Court: Thief Has No Right To Privacy Against GPS Search For Stolen Phone

A person who steals a cellphone doesn’t have a privacy right that would prevent police from using global positioning to find the phone and arrest him, a state appeals court ruled in San Francisco today.

A three-judge panel of the Court of Appeal unanimously upheld the conviction of Lorenzo Barnes and sentence of 13 years and eight months in prison for a 2009 armed robbery in San Francisco.

According to the ruling, Barnes stole a purse from Carolyn Fey and a wallet from Charles Parce after brandishing a handgun at them as they walked near Fort Mason in San Francisco shortly after midnight on Nov. 5, 2009.
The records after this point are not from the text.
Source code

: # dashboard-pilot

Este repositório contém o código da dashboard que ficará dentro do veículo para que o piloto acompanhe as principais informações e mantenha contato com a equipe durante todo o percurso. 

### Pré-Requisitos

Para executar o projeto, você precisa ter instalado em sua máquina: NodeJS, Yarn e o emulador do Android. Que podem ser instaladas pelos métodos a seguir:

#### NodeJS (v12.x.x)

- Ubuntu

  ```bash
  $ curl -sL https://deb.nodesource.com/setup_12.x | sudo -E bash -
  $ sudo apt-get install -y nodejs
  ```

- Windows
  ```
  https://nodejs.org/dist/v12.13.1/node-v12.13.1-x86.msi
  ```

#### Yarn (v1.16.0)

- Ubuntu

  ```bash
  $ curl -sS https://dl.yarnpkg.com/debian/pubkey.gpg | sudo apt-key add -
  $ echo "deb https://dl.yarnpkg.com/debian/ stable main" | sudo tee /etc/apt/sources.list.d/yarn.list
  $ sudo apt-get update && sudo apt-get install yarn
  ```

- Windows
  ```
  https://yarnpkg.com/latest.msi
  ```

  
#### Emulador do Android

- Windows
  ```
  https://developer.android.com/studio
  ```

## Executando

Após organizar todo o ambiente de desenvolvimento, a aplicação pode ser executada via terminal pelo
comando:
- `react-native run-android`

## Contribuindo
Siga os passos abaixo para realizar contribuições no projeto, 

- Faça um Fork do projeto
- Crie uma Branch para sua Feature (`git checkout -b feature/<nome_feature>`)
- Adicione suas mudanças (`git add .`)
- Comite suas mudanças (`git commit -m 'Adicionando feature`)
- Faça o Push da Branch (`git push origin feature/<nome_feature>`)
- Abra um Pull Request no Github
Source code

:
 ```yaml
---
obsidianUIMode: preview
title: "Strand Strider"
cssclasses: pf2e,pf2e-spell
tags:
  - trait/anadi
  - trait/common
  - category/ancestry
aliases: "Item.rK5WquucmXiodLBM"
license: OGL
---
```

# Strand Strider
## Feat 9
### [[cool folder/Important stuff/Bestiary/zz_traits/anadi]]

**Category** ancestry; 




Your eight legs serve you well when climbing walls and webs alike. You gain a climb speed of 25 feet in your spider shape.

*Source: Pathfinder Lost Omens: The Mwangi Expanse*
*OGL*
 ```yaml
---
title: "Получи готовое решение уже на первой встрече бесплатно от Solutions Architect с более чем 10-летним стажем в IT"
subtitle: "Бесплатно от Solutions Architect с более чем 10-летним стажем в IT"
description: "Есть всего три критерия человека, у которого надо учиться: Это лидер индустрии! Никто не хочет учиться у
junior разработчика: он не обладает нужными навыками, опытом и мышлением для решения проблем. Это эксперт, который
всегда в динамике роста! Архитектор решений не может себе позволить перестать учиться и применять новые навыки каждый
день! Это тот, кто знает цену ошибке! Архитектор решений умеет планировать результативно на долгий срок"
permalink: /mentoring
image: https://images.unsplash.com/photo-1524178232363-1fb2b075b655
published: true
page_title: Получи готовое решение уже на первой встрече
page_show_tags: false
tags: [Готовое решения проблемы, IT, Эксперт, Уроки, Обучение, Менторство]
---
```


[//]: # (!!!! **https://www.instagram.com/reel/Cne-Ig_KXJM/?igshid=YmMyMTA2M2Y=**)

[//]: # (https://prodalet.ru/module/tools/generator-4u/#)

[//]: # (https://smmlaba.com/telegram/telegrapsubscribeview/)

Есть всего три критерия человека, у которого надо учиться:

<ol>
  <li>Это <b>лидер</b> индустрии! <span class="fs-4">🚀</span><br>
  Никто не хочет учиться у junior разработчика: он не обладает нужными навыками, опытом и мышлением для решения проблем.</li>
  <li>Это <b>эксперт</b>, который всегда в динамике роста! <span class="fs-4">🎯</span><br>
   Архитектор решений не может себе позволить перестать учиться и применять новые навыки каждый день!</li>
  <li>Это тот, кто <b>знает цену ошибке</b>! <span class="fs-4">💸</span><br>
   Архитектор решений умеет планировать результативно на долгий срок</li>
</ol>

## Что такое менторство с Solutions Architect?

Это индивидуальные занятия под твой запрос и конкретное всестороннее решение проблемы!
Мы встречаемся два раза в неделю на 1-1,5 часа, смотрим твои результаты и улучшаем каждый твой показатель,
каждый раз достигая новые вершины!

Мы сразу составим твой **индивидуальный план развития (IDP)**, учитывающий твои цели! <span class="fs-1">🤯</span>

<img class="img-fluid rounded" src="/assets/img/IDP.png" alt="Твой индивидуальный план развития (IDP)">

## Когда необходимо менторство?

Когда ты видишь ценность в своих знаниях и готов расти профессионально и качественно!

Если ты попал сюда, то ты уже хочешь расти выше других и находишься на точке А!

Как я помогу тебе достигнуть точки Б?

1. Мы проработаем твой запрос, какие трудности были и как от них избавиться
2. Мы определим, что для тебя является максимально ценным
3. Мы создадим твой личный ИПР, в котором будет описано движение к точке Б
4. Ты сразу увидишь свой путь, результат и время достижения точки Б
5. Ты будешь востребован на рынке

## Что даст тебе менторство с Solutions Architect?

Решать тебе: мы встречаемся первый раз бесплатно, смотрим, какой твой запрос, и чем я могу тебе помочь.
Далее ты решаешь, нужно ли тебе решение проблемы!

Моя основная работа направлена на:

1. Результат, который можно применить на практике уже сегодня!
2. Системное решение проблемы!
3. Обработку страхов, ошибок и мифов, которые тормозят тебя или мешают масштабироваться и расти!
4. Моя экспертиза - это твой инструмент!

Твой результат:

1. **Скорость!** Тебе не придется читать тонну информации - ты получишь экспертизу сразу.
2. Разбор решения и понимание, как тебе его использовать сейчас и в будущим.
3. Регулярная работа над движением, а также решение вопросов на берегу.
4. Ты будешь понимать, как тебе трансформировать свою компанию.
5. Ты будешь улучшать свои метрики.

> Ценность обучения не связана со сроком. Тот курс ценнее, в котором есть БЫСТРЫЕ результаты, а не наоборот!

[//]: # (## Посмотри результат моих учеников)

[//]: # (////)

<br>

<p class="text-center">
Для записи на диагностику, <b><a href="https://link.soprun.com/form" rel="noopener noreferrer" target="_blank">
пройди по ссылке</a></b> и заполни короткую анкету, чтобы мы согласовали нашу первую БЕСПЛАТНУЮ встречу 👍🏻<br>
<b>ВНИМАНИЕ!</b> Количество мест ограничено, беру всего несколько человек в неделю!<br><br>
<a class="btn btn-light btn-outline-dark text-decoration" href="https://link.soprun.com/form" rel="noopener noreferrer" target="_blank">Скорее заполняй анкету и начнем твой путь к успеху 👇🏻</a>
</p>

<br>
Fey’s handbag contained her cellphone, and after she told police the phone had a global positioning system, an officer contacted the Sprint PCS phone service, arranged for Fey to sign a release, and then asked Sprint to ping the phone.

On the basis of several pings by Sprint, two officers followed Barnes for several blocks in the Mission District and with the help of a third officer stopped him in a car in a car at 13th and Mission streets about one hour after the robbery.

The officers arrested Barnes after seeing a cellphone on the front seat of the car and a handbag on the back seat that matched the description of Fey’s turquoise Prada purse, and after Fey was brought to the scene and identified him as the suspect.

Barnes later pleaded guilty in San Francisco Superior Court to two counts of second-degree armed robbery and one count of being a previously convicted felon in possession of a handgun, and was sentenced to 13 years and eight months in prison.

But he reserved the right to appeal his claim that the phone pinging carried out without a search warrant violated his expectation of privacy under the U.S. Constitution’s Fourth Amendment ban on unreasonable search and seizures.

The appeals court said, however, that there is no right to privacy in stolen property.

“Did defendant have a legitimate expectation of privacy in the cellphone he had stolen? The answer is an emphatic ‘no,’” Justice James Richman wrote in the court’s decision.

Richman cited a 2005 decision in which the 9th U.S. Circuit Court of Appeals said, “The Fourth Amendment does not protect a defendant from a warrantless search of property that he stole.”

Richman also noted that the arrest was based on a combination of the cellphone pinging and the victims’ description of the stolen purse and the suspect.

That information taken together provided the officers with “ample reasonable suspicion for a detention,” the appeals court said.